Scientific classification
- Kingdom: Animalia
- Phylum: Chordata
- Class: Actinopterygii
- Order: †Colobodontiformes
- Family: †Colobodontidae
- Genus: †Crenilepis Dames, 1888
- Species: †C. sandbergeri
- Binomial name: †Crenilepis sandbergeri Dames, 1888
- Synonyms: †Crenolepis Carus, 1888; †Crenilepoides Strand, 1929;

= Crenilepis =

- Authority: Dames, 1888
- Synonyms: †Crenolepis Carus, 1888, †Crenilepoides Strand, 1929
- Parent authority: Dames, 1888

Extinct genus of fishes

Crenilepis is an extinct genus of prehistoric marine ray-finned fish that lived in the seas of present-day Europe during the Middle Triassic epoch. It contains a single species, C. sandbergi from the Anisian of Germany, Spain, and the Besano Formation of the Swiss-Italian border.

==Taxonomy==
Crenilepis was named by German paleontologist Wilhelm Dames in 1888 for a fragment of scales (SNSB-BSPG 2008 LXI 5) from the Middle Triassic (Ladinian) Lower Keuper of Würzburg, Bavaria, southern Germany. The genus name was misspelt as "Crenolepis" by Carus (1888), and some authors (Romer 1966; Gardiner 1967; Carroll 1988; Sepkoski 2002) erroneously believed that Carus's misspelling was a replacement name for Crenilepis. However, Moser (2013) pointed out "Crenolepis" is a misspelling of Crenilepis because Carus (1888) cited Dames' 1888 work and just noted the genus as new. Strand (1929) claimed that Dames' genus was a junior homonym of "Crenilepis Reis, Sitz.-Ber. Akad. Wiss. München 1887, fasc. 1. p. 40, t. 5, f. 3 (1887)" and coined Crenilepoides as a replacement name. However, Moser (2013) showed that this citation was in error, as no known works by Otto Maria Reis dealt with Crenilepis and the Sitzungsberichte der Bayerischen Akademie der Wissenschaften 1887 contained no works by Reis at all, rendering Crenilepis technically valid and Crenilepoides an unnecessary replacement name.

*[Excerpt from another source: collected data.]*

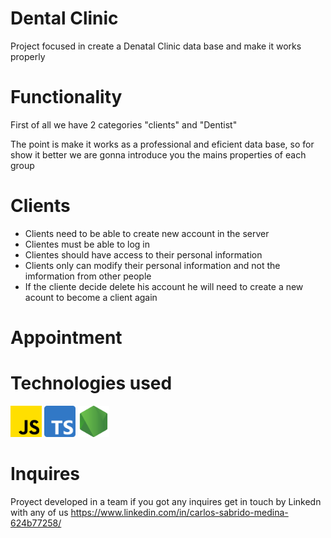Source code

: # Dental Clinic

Project focused in create a Denatal Clinic data base and make it works properly

# Functionality

First of all  we have 2 categories "clients" and "Dentist"

The point is make it works as a professional and eficient data base, so for show it better we are gonna introduce you the mains properties of each group

# Clients

- Clients need to be able to create new account in the server
- Clientes must be able to log in
- Clientes should have access to their personal information
- Clients only can modify their personal information and not the imformation from other people
- If the cliente decide delete his account he will need to create a new acount to become a client again

# Appointment


# Technologies used


<img src="media/js.png" alt="JavaScript" width="50">
<img src="media/descarga.png" alt="JavaScript" width="50">
<img src="media/nodo-js.png" alt="JavaScript" width="50">


# Inquires 

Proyect developed in a team if you got any inquires get in touch by Linkedn with any of us
https://www.linkedin.com/in/carlos-sabrido-medina-624b77258/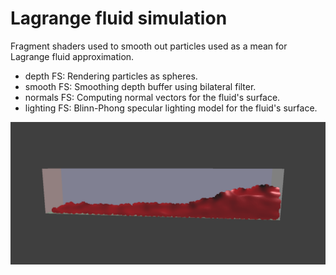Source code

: # Lagrange fluid simulation
Fragment shaders used to smooth out particles used as a mean for Lagrange fluid approximation. 
* depth FS: Rendering particles as spheres.
* smooth FS: Smoothing depth buffer using bilateral filter.
* normals FS: Computing normal vectors for the fluid's surface.
* lighting FS: Blinn-Phong specular lighting model for the fluid's surface.

![plot](./Fluid.png "Particles representing fluid")
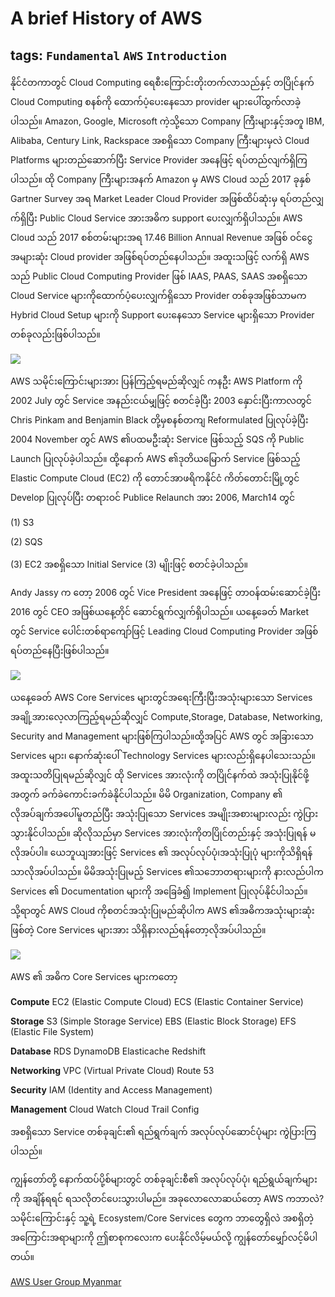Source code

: # A brief History of AWS

## tags: `Fundamental` `AWS` `Introduction`

နိုင်ငံတကာတွင် Cloud Computing ရေစီးကြောင်းတိုးတက်လာသည်နှင့် တပြိုင်နက် Cloud Computing စနစ်ကို ထောက်ပံ့ပေးနေသော provider များပေါ်ထွက်လာခဲ့ပါသည်။ Amazon, Google, Microsoft ကဲ့သို့သော Company ကြီးများနှင့်အတူ IBM, Alibaba, Century Link, Rackspace အစရှိသော Company ကြီးများမှလဲ Cloud Platforms များတည်ဆောက်ပြီး Service Provider အနေဖြင့် ရပ်တည်လျက်ရှိကြပါသည်။ ထို Company ကြီးများအနက် Amazon မှ AWS Cloud သည် 2017 ခုနှစ် Gartner Survey အရ Market Leader Cloud Provider အဖြစ်ထိပ်ဆုံးမှ ရပ်တည်လျှက်ရှိပြီး Public Cloud Service အားအဓိက support ပေးလျှက်ရှိပါသည်။ AWS Cloud သည် 2017 စစ်တမ်းများအရ 17.46 Billion Annual Revenue အဖြစ် ဝင်ငွေအများဆုံး Cloud provider အဖြစ်ရပ်တည်နေပါသည်။ အထူးသဖြင့် လက်ရှိ AWS သည် Public Cloud Computing Provider ဖြစ် IAAS, PAAS, SAAS အစရှိသော Cloud Service များကိုထောက်ပံ့ပေးလျှက်ရှိသော Provider တစ်ခုအဖြစ်သာမက Hybrid Cloud Setup များကို Support ပေးနေသော Service များရှိသော Provider တစ်ခုလည်းဖြစ်ပါသည်။

![](https://i.imgur.com/oR5YqIJ.jpg)

AWS သမိုင်းကြောင်းများအား ပြန်ကြည့်ရမည်ဆိုလျှင် ကနဦး AWS Platform ကို 2002 July တွင် Service အနည်းငယ်မျှဖြင့် စတင်ခဲ့ပြီး 2003 နှောင်းပြီးကာလတွင် Chris Pinkam and Benjamin Black တို့မှစနစ်တကျ Reformulated ပြုလုပ်ခဲ့ပြီး 2004 November တွင် AWS ၏ပထမဦးဆုံး Service ဖြစ်သည့် SQS ကို Public Launch ပြုလုပ်ခဲ့ပါသည်။ ထို့နောက် AWS ၏ဒုတိယမြောက် Service ဖြစ်သည့် Elastic Compute Cloud \(EC2\) ကို တောင်အာဖရိကနိုင်ငံ ကိတ်တောင်းမြို့တွင် Develop ပြုလုပ်ပြီး တရားဝင် Publice Relaunch အား 2006, March14 တွင်

\(1\) S3 

\(2\) SQS 

\(3\) EC2 အစရှိသော Initial Service \(3\) မျိုးဖြင့် စတင်ခဲ့ပါသည်။

Andy Jassy က တော့ 2006 တွင် Vice President အနေဖြင့် တာဝန်ထမ်းဆောင်ခဲ့ပြီး 2016 တွင် CEO အဖြစ်ယနေ့တိုင် ဆောင်ရွက်လျှက်ရှိပါသည်။ ယနေ့ခေတ် Market တွင် Service ပေါင်းတစ်ရာကျော်ဖြင့် Leading Cloud Computing Provider အဖြစ်ရပ်တည်နေပြီးဖြစ်ပါသည်။

![](https://i.imgur.com/jZh3QBj.jpg)

ယနေ့ခေတ် AWS Core Services များတွင်အရေးကြီးပြီးအသုံးများသော Services အချို့အားလေ့လာကြည့်ရမည်ဆိုလျှင် Compute,Storage, Database, Networking, Security and Management များဖြစ်ကြပါသည်။ထို့အပြင် AWS တွင် အခြားသော Services များ၊ နောက်ဆုံးပေါ် Technology Services များလည်းရှိနေပါသေးသည်။ အထူးသတိပြုရမည်ဆိုလျှင် ထို Services အားလုံးကို တပြိုင်နက်ထဲ အသုံးပြုနိုင်ဖို့အတွက် ခက်ခဲကောင်းခက်ခဲနိုင်ပါသည်။ မိမိ Organization, Company ၏ လိုအပ်ချက်အပေါ်မူတည်ပြီး အသုံးပြုသော Services အမျိုးအစားများလည်း ကွဲပြားသွားနိုင်ပါသည်။ ဆိုလိုသည်မှာ Services အားလုံးကိုတပြိုင်တည်းနှင့် အသုံးပြုရန် မလိုအပ်ပါ။ ယေဘူယျအားဖြင့် Services ၏ အလုပ်လုပ်ပုံ၊အသုံးပြုပုံ များကိုသိရှိရန် သာလိုအပ်ပါသည်။ မိမိအသုံးပြုမည့် Services ၏သဘောတရားများကို နားလည်ပါက Services ၏ Documentation များကို အခြေခံ၍ Implement ပြုလုပ်နိုင်ပါသည်။ သို့ရာတွင် AWS Cloud ကိုစတင်အသုံးပြုမည်ဆိုပါက AWS ၏အဓိကအသုံးများဆုံးဖြစ်တဲ့ Core Services များအား သိရှိနားလည်ရန်တော့လိုအပ်ပါသည်။

![](https://i.imgur.com/tKTXptW.jpg)

AWS ၏ အဓိက Core Services များကတော့

**Compute** EC2 \(Elastic Compute Cloud\) ECS \(Elastic Container Service\)

**Storage** S3 \(Simple Storage Service\) EBS \(Elastic Block Storage\) EFS \(Elastic File System\)

**Database** RDS DynamoDB Elasticache Redshift

**Networking** VPC \(Virtual Private Cloud\) Route 53

**Security** IAM \(Identity and Access Management\)

**Management** Cloud Watch Cloud Trail Config

အစရှိသော Service တစ်ခုချင်း၏ ရည်ရွက်ချက် အလုပ်လုပ်ဆောင်ပုံများ ကွဲပြားကြပါသည်။

ကျွန်တော်တို့ နောက်ထပ်ပို့စ်များတွင် တစ်ခုချင်းစီ၏ အလုပ်လုပ်ပုံ၊ ရည်ရွယ်ချက်များကို အချိန်ရရင် ရသလိုတင်ပေးသွားပါမည်။ အခုလောလောဆယ်တော့ AWS ကဘာလဲ? သမိုင်းကြောင်းနှင့် သူ့ရဲ့ Ecosystem/Core Services တွေက ဘာတွေရှိလဲ အစရှိတဲ့ အကြောင်းအရာများကို ဤစာစုကလေးက ပေးနိုင်လိမ့်မယ်လို့ ကျွန်တော်မျှော်လင့်မိပါတယ်။

[AWS User Group Myanmar ](https://www.facebook.com/awsugmm/)

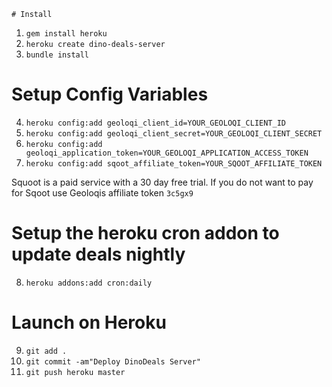 	# Install

1. `gem install heroku`
2. `heroku create dino-deals-server`
3. `bundle install`

# Setup Config Variables

4. `heroku config:add geoloqi_client_id=YOUR_GEOLOQI_CLIENT_ID`
5. `heroku config:add geoloqi_client_secret=YOUR_GEOLOQI_CLIENT_SECRET`
6. `heroku config:add geoloqi_application_token=YOUR_GEOLOQI_APPLICATION_ACCESS_TOKEN`
7. `heroku config:add sqoot_affiliate_token=YOUR_SQOOT_AFFILIATE_TOKEN`

Squoot is a paid service with a 30 day free trial. If you do not want to pay for Sqoot use Geoloqis affiliate token `3c5gx9`

# Setup the heroku cron addon to update deals nightly

8. `heroku addons:add cron:daily`

# Launch on Heroku

9. `git add .`
10. `git commit -am"Deploy DinoDeals Server"`
11. `git push heroku master`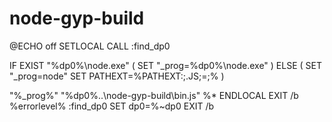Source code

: # node-gyp-build

@ECHO off SETLOCAL CALL :find\_dp0

IF EXIST "%dp0%\node.exe" \( SET "\_prog=%dp0%\node.exe" \) ELSE \( SET "\_prog=node" SET PATHEXT=%PATHEXT:;.JS;=;% \)

"%\_prog%" "%dp0%..\node-gyp-build\bin.js" %\* ENDLOCAL EXIT /b %errorlevel% :find\_dp0 SET dp0=%~dp0 EXIT /b

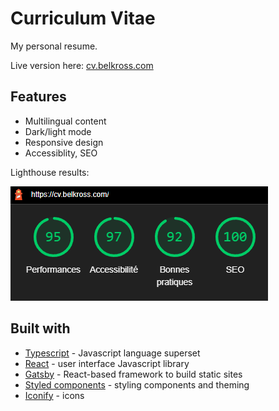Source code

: # Curriculum Vitae

My personal resume.

Live version here: [cv.belkross.com](https://cv.belkross.com)

## Features

- Multilingual content
- Dark/light mode
- Responsive design
- Accessiblity, SEO

Lighthouse results:

![Lighthouse diagrams](./src/images/lighthouse-cv.png)

## Built with

- [Typescript](https://www.typescriptlang.org/) - Javascript language superset
- [React](https://en.reactjs.org/) - user interface Javascript library
- [Gatsby](https://www.gatsbyjs.com/) - React-based framework to build static sites
- [Styled components](https://styled-components.com/) - styling components and theming
- [Iconify](https://iconify.design/) - icons
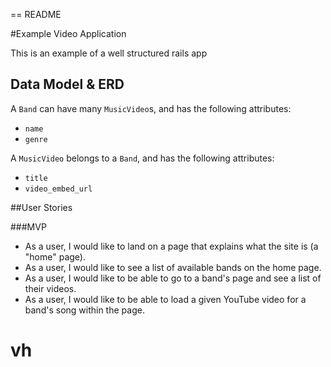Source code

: == README

#Example Video Application

This is an example of a well structured rails app

## Data Model & ERD

A `Band` can have many `MusicVideo`s, and has the following attributes:

- `name`
- `genre`

A `MusicVideo` belongs to a `Band`, and has the following attributes:

- `title`
- `video_embed_url`

##User Stories

###MVP
- As a user, I would like to land on a page that explains what the site is
  (a "home" page).
- As a user, I would like to see a list of available bands on the home page.
- As a user, I would like to be able to go to a band's page and see a list of
  their videos.
- As a user, I would like to be able to load a given YouTube video for a
  band's song within the page.
# vh
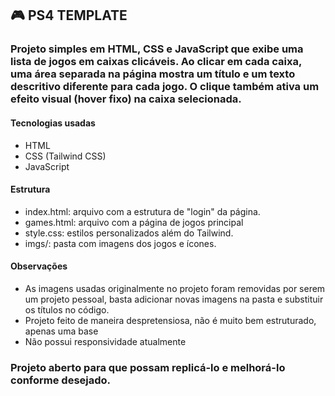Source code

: ## 🎮 PS4 TEMPLATE
### Projeto simples em HTML, CSS e JavaScript que exibe uma lista de jogos em caixas clicáveis. Ao clicar em cada caixa, uma área separada na página mostra um título e um texto descritivo diferente para cada jogo. O clique também ativa um efeito visual (hover fixo) na caixa selecionada.

#### Tecnologias usadas
- HTML
- CSS (Tailwind CSS)
- JavaScript

#### Estrutura
- index.html: arquivo com a estrutura de "login" da página.
- games.html: arquivo com a página de jogos principal
- style.css: estilos personalizados além do Tailwind.
- imgs/: pasta com imagens dos jogos e ícones.

#### Observações
- As imagens usadas originalmente no projeto foram removidas por serem um projeto pessoal, basta adicionar novas imagens na pasta e substituir os títulos no código.
- Projeto feito de maneira despretensiosa, não é muito bem estruturado, apenas uma base
- Não possui responsividade atualmente

### Projeto aberto para que possam replicá-lo e melhorá-lo conforme desejado.
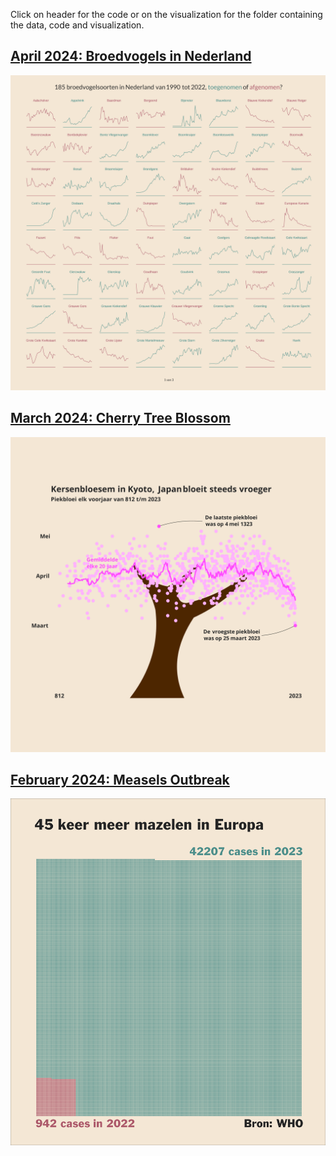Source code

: 
Click on header for the code or on the visualization for the folder
containing the data, code and visualization.

## [April 2024: Broedvogels in Nederland](https://github.com/Willem-Jelle/Visualizations/blob/main/2024-04_broedvogels/2024-04_broedvogels_code.R)

<a href='https://github.com/Willem-Jelle/Visualizations/blob/main/2024-04_broedvogels'>
<img src='2024-04_broedvogels/2024-04_broedvogels_viz_01.png'/></a>

## [March 2024: Cherry Tree Blossom](https://github.com/Willem-Jelle/Visualizations/blob/main/2024-03_cherry_tree_blossom/2024-03_cherry_tree_blossom_code.R)

<a href='https://github.com/Willem-Jelle/Visualizations/tree/main/2024-04_broedvogels'>
<img src='2024-03_cherry_tree_blossom/2024-03_cherry_tree_blossom_viz.png'/></a>

## [February 2024: Measels Outbreak](https://github.com/Willem-Jelle/Visualizations/blob/main/2024-02_measels_outbreak/2024-02_measels_outbreak_code.R)

<a href='https://github.com/Willem-Jelle/Visualizations/tree/main/2024-02_measels_outbreak'>
<img src='2024-02_measels_outbreak/2024-02_measels_outbreak_viz.png'/></a>
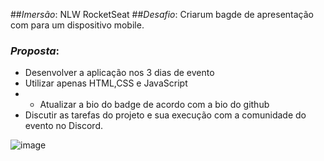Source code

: ##_Imersão_: NLW RocketSeat
##_Desafio_: Criarum bagde de apresentação com para um dispositivo mobile.

### _Proposta_:

- Desenvolver a aplicação nos 3 dias de evento
- Utilizar apenas HTML,CSS e JavaScript
- - Atualizar a bio do badge de acordo com a bio do github
- Discutir as tarefas do projeto e sua execução com a comunidade do evento no Discord.


![image](https://user-images.githubusercontent.com/91488719/149635669-acf082ec-4488-48d9-ba2c-05614a542cdf.png)


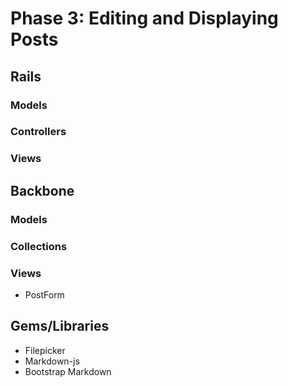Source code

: # Phase 3: Editing and Displaying Posts

## Rails
### Models

### Controllers

### Views

## Backbone
### Models

### Collections

### Views
* PostForm

## Gems/Libraries
* Filepicker
* Markdown-js
* Bootstrap Markdown
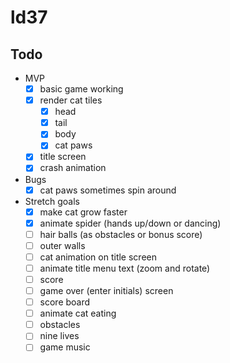 # ld37



## Todo

* MVP
  - [x] basic game working
  - [x] render cat tiles
      - [x] head
      - [x] tail
      - [x] body
      - [x] cat paws
  - [x] title screen
  - [x] crash animation

* Bugs
  - [x] cat paws sometimes spin around

* Stretch goals
  - [x] make cat grow faster
  - [x] animate spider (hands up/down or dancing)
  - [ ] hair balls (as obstacles or bonus score)
  - [ ] outer walls
  - [ ] cat animation on title screen
  - [ ] animate title menu text (zoom and rotate)
  - [ ] score
  - [ ] game over (enter initials) screen
  - [ ] score board
  - [ ] animate cat eating
  - [ ] obstacles
  - [ ] nine lives
  - [ ] game music
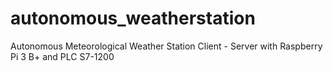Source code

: # autonomous_weatherstation
Autonomous Meteorological Weather Station Client - Server with Raspberry Pi 3 B+ and PLC S7-1200
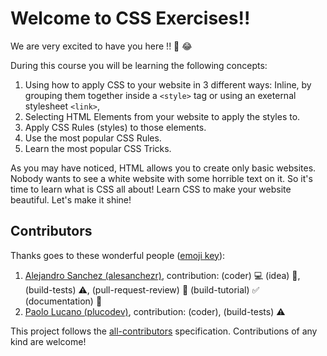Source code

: # Welcome to CSS Exercises!!

We are very excited to have you here !! 🎉 😂

During this course you will be learning the following concepts:

1. Using how to apply CSS to your website in 3 different ways: Inline, by grouping them together inside a `<style>` tag or using an exeternal stylesheet `<link>`,
2. Selecting HTML Elements from your website to apply the styles to.
3. Apply CSS Rules (styles) to those elements.
4. Use the most popular CSS Rules.
5. Learn the most popular CSS Tricks.

As you may have noticed, HTML allows you to create only basic websites. Nobody wants to see a white website with some horrible text on it. So it's time to learn what is CSS all about! Learn CSS to make your website beautiful. Let's make it shine!

## Contributors

Thanks goes to these wonderful people ([emoji key](https://github.com/kentcdodds/all-contributors#emoji-key)):

1. [Alejandro Sanchez (alesanchezr)](https://github.com/alesanchezr), contribution: (coder) :computer: (idea) 🤔, (build-tests) :warning:, (pull-request-review) :eyes: (build-tutorial) :white_check_mark: (documentation) :book:
1. [Paolo Lucano (plucodev)](https://github.com/plucodev), contribution: (coder), (build-tests) :warning:

This project follows the
[all-contributors](https://github.com/kentcdodds/all-contributors)
specification. Contributions of any kind are welcome!
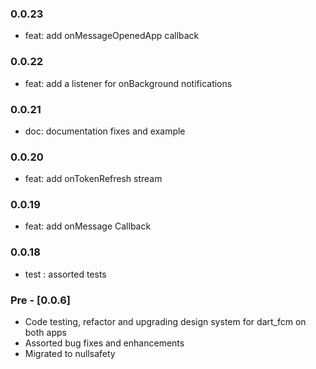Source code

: ### 0.0.23

- feat: add onMessageOpenedApp callback
### 0.0.22

- feat: add a listener for onBackground notifications

### 0.0.21

- doc: documentation fixes and example

### 0.0.20

- feat: add onTokenRefresh stream

### 0.0.19

- feat: add onMessage Callback

### 0.0.18

- test : assorted tests

### Pre - [0.0.6] 

- Code testing, refactor and upgrading design system for dart_fcm on both apps
- Assorted bug fixes and enhancements
- Migrated to nullsafety
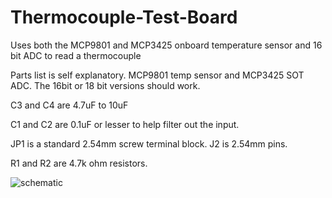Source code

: # Thermocouple-Test-Board
Uses both the MCP9801 and MCP3425 onboard temperature sensor and 16 bit ADC to read a thermocouple

Parts list is self explanatory. MCP9801 temp sensor and MCP3425 SOT ADC. The 16bit or 18 bit versions should work. 

C3 and C4 are 4.7uF to 10uF

C1 and C2 are 0.1uF or lesser to help filter out the input.

JP1 is a standard 2.54mm screw terminal block. J2 is 2.54mm pins.

R1 and R2 are 4.7k ohm resistors.

![schematic](https://github.com/chrissavage2300/Thermocouple-Test-Board/assets/24416184/8acd59b6-994e-437b-89c1-85277e2db2ee)
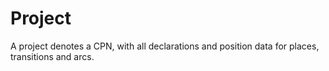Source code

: # Project

A project denotes a CPN, with all declarations and position data for places, transitions and arcs.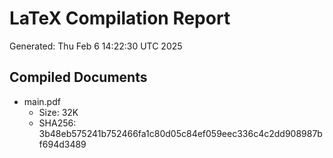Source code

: # LaTeX Compilation Report
Generated: Thu Feb  6 14:22:30 UTC 2025
## Compiled Documents
- main.pdf
  - Size: 32K
  - SHA256: 3b48eb575241b752466fa1c80d05c84ef059eec336c4c2dd908987bf694d3489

The type species of Crenilepis is C. sandbergeri, Sun et al. (2008) considered the type specimen of C. sandbergeri lost and also undiagnostic, but Moser (2013) noted that the holotype is now in the collections of the Bayerische Staatssammlung für Paläontologie und Geologie in Munich. Other species have also been assigned to this genus, including C. divaricatus Mutter, 2002 and C. bassanii de Alessandri, 1910, but this is disputed.